[[ DATA EXTRACT, beginning ]]

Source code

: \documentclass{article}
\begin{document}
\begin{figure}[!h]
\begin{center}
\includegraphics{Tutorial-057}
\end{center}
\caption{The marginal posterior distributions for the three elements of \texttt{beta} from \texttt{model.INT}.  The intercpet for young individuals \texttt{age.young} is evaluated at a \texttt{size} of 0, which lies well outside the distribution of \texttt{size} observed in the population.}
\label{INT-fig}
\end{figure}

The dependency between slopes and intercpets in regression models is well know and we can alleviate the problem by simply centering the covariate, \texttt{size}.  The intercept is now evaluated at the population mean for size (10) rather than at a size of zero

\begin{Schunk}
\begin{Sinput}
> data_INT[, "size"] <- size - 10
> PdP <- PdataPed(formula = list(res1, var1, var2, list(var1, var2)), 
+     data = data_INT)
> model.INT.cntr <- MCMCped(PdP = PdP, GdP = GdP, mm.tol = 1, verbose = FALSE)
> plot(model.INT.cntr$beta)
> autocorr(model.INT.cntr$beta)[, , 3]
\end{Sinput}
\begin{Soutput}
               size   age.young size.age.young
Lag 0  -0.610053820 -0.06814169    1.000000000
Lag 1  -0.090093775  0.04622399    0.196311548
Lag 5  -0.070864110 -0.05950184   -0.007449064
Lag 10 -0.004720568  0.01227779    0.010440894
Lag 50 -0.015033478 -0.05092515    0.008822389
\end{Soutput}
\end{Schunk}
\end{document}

[[ DATA EXTRACT, end ]]
[[ DATA EXTRACT, beginning ]]

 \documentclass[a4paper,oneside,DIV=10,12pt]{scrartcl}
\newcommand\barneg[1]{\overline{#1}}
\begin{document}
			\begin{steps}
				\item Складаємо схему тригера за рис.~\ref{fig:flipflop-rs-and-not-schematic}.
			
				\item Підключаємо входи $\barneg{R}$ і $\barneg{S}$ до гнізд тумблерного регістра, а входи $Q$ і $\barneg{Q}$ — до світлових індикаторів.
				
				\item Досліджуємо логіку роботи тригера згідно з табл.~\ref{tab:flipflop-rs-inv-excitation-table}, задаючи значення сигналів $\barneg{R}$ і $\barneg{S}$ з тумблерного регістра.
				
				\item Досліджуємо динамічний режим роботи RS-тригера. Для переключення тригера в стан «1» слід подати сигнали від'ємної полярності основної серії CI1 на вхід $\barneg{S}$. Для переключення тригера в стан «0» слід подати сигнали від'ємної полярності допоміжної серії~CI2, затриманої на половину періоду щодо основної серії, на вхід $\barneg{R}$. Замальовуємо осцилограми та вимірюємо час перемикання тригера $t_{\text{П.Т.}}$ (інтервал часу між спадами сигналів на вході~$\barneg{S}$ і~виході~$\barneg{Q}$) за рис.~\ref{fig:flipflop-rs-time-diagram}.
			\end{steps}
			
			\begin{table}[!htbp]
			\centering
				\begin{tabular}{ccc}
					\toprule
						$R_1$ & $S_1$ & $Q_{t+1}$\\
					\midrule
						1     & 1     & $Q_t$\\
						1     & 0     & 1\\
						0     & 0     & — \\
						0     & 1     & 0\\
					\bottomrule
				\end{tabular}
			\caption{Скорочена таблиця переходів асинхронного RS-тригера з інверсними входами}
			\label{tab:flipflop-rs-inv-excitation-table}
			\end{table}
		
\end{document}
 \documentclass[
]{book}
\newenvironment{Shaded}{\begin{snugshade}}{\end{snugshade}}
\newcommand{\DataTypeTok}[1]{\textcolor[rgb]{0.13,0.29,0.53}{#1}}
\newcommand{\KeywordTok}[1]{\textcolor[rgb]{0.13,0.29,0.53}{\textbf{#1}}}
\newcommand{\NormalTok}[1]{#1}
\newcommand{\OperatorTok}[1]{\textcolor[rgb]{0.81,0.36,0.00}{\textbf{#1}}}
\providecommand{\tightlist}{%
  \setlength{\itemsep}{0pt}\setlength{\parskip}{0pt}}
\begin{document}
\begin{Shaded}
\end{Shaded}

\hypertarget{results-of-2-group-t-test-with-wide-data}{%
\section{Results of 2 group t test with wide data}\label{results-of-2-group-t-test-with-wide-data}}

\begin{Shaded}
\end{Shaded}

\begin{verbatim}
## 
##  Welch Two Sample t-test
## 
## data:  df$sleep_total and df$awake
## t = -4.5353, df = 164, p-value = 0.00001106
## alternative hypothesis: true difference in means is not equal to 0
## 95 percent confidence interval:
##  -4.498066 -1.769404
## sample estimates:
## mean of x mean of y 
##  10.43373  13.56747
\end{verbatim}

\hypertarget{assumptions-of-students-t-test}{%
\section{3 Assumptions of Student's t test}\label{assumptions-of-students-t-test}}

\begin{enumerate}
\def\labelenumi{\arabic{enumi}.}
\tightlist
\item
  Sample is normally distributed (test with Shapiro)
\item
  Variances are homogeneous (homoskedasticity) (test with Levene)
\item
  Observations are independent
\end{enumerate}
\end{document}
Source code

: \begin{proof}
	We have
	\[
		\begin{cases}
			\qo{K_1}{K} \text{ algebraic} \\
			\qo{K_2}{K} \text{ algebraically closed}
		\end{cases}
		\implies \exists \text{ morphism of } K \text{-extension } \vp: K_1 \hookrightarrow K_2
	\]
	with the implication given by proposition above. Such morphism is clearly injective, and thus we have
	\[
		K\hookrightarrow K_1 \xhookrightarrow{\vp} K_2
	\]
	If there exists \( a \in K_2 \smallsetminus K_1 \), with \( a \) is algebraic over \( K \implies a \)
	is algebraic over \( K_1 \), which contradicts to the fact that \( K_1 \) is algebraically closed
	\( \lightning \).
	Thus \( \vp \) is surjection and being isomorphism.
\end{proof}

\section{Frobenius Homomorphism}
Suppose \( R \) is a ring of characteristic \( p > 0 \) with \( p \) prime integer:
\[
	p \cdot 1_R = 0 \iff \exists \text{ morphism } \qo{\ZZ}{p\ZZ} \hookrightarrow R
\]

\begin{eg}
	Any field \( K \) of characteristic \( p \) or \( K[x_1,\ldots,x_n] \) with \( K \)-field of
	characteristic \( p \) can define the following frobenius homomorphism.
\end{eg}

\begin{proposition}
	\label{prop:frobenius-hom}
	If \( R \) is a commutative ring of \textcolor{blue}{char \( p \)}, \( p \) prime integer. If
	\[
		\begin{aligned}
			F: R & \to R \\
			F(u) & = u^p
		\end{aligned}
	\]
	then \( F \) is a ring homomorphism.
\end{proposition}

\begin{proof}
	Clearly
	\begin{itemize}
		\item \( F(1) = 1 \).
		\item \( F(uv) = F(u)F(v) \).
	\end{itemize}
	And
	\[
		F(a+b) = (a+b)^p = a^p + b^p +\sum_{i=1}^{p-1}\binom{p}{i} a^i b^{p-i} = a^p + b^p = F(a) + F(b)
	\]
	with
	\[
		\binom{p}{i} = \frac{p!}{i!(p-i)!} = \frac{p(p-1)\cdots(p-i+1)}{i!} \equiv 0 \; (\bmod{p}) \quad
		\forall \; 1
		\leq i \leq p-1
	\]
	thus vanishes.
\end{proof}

[[ DATA EXTRACT, end ]]

INSTRUCTIONS TO FOLLOW:
Scan the lines above, and whenever one holds the string "роботи", copy it.

FINISHED TASK:
				\item Досліджуємо логіку роботи тригера згідно з табл.~\ref{tab:flipflop-rs-inv-excitation-table}, задаючи значення сигналів $\barneg{R}$ і $\barneg{S}$ з тумблерного регістра.
				\item Досліджуємо динамічний режим роботи RS-тригера. Для переключення тригера в стан «1» слід подати сигнали від'ємної полярності основної серії CI1 на вхід $\barneg{S}$. Для переключення тригера в стан «0» слід подати сигнали від'ємної полярності допоміжної серії~CI2, затриманої на половину періоду щодо основної серії, на вхід $\barneg{R}$. Замальовуємо осцилограми та вимірюємо час перемикання тригера $t_{\text{П.Т.}}$ (інтервал часу між спадами сигналів на вході~$\barneg{S}$ і~виході~$\barneg{Q}$) за рис.~\ref{fig:flipflop-rs-time-diagram}.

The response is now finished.